In June I am heading back to the UK for a visit, but it seems such a long time to wait. I am impatient, I am so itching to smell England, itching to get a sense of identity, where I really belong. There is a side to UK that many first time visitors miss. It isn't the Castles, Cathedrals, Palaces and Shakespeare, it's the everyday things you take for granted. So I am going to share a few of my favourite places with you, throw in a few recipes that remind me of home and add in a little bit of nostalgia. I hope it will feel like you are having a holiday too.

  • French was the official language spoken in England for 300 years from 1066 to 1362
  • Oxford University used to have a rule that fore bade students from bringing bows and arrows into class.
  • Windsor Castle is the oldest Royal residence in the world that is still in use. It was built in 1070.
  •  There is nowhere in Britain that is more than 74.5 miles from the sea.
  • Shoelaces were invented in Britain in 1790.
  • Worcestershire Sauce, HP Sauce and the humble sandwich were all invented in England.
That's enough to fry your brains, lets eat!

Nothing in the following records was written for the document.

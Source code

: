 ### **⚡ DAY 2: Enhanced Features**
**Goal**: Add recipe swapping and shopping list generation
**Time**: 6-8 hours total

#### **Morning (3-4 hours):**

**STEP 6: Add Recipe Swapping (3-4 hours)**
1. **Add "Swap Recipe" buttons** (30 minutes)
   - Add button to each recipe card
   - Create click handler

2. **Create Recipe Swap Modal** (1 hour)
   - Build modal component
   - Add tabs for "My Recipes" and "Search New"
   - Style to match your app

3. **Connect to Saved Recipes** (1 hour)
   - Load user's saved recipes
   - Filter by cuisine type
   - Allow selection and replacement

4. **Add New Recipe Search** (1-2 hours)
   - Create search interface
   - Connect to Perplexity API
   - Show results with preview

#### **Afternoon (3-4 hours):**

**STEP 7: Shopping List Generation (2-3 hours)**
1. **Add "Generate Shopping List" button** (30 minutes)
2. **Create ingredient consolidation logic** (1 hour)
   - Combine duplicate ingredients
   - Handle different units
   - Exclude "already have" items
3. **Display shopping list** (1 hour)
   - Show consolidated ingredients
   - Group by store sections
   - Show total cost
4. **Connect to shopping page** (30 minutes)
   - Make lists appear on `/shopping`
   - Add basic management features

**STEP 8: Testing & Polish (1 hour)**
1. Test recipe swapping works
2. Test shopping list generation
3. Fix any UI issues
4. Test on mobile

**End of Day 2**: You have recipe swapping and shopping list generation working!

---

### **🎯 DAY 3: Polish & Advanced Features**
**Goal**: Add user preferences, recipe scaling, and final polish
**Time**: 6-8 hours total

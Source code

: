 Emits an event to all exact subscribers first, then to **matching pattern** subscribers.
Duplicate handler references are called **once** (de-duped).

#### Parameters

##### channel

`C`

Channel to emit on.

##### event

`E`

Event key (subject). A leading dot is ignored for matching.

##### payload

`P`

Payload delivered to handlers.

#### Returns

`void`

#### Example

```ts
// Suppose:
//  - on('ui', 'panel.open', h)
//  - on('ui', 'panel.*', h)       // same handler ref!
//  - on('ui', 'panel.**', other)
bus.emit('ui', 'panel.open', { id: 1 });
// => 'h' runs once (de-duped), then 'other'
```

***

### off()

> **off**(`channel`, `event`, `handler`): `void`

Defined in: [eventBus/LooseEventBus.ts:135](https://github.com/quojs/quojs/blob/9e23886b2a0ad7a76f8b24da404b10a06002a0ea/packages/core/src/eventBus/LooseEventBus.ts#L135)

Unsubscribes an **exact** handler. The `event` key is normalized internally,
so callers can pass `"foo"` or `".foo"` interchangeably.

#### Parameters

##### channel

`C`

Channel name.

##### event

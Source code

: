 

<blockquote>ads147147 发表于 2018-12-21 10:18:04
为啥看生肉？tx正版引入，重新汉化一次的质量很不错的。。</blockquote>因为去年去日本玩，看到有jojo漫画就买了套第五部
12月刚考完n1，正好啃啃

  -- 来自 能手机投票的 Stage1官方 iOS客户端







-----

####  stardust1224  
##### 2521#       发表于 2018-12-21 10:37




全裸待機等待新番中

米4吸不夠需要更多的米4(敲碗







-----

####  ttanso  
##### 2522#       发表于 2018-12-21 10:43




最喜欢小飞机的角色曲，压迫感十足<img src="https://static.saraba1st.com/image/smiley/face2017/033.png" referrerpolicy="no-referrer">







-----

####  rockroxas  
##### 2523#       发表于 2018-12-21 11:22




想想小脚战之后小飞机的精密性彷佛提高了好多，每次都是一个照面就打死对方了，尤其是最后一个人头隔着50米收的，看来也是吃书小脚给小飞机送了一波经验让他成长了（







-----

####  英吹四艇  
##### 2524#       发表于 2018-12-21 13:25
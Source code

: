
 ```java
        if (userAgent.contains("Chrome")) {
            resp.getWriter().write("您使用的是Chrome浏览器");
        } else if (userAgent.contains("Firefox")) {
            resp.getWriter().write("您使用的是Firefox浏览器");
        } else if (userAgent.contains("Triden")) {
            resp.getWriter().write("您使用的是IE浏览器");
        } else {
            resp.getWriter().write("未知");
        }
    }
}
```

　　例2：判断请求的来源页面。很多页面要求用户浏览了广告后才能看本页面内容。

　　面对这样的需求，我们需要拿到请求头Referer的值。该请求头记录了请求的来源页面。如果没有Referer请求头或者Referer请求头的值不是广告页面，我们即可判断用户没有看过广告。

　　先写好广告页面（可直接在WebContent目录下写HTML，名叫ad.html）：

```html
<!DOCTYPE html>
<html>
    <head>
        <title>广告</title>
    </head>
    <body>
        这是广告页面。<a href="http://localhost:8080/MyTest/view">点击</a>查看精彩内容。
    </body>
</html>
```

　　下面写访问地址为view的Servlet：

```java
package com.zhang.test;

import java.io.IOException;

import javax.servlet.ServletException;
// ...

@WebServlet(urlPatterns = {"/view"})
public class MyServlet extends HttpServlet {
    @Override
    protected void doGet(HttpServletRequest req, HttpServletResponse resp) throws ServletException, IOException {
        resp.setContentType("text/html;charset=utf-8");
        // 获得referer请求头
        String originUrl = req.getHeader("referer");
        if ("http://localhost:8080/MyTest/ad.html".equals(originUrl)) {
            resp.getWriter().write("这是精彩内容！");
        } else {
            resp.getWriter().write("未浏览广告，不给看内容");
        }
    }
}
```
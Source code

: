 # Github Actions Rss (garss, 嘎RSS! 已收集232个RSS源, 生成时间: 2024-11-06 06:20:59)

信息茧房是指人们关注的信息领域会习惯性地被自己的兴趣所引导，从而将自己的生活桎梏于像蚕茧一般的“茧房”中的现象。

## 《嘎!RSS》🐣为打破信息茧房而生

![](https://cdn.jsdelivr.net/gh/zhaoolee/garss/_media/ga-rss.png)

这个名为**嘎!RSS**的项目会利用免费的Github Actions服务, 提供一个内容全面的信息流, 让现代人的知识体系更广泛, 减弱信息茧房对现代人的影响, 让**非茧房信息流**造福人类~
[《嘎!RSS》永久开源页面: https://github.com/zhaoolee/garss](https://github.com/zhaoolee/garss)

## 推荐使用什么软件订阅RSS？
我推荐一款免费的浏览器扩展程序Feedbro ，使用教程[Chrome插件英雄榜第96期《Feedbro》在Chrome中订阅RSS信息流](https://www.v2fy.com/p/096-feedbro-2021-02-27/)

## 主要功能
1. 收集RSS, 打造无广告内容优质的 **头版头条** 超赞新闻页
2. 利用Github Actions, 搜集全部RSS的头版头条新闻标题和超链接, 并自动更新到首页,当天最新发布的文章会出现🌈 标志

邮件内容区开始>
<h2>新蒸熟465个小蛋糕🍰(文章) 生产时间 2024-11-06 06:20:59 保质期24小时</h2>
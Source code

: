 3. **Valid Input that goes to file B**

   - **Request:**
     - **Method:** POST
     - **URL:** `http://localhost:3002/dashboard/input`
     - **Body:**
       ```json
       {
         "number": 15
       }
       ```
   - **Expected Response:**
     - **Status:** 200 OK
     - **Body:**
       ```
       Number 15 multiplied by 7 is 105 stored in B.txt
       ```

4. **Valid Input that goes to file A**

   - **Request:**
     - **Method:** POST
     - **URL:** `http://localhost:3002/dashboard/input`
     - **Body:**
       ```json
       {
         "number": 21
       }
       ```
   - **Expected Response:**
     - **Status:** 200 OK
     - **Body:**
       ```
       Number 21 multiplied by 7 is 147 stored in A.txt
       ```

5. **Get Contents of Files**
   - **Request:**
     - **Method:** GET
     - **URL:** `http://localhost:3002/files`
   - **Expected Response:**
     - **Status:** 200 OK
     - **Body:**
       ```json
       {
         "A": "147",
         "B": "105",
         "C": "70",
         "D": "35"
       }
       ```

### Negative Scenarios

Victoria Sandwich or Victoria Sponge

This cake was named in honour of Queen Victoria as it was one of her favourite 'teatime' cakes. It is usually spread with jam and cream, but I like mine with strawberries too and I made it just in time for afternoon tea! Nothing can be more English than this - yet another cake! So it must be my last! (For a while anyway)
225g self raising flour
225g unsalted butter
170g caster sugar
4 free range eggs
200g thick cream for whipping
2 tsps vanilla essence
A few tablespoons of milk
Strawberries, hulled and sliced
Icing sugar for decorating

  • Grease and line two cake tins about 20 cms each.
  • Beat sugar and butter really well until light and creamy(should be almost white when you have finished) and add the eggs, a little at a time. 
  • Fold in the flour, keep it as light as possible and add the vanilla. If the mixture seems a little stiff, add a tablespoon or two of milk until you reach a dropping consistency.
  • Fill the prepared cake tins, levelling the tops with a spatula.
  • Cook in a preheated oven 170c degrees for 20 - 25 minutes until brown on the top.
  • Cool in the tins for 5 minutes and then turn out and cool completely on a wire rack.
  • Spread the base of one with jam, strawberries and whipped cream. Then add the second sponge.
  • Place a couple of strawberries on the top and a dusting of icing sugar, before serving.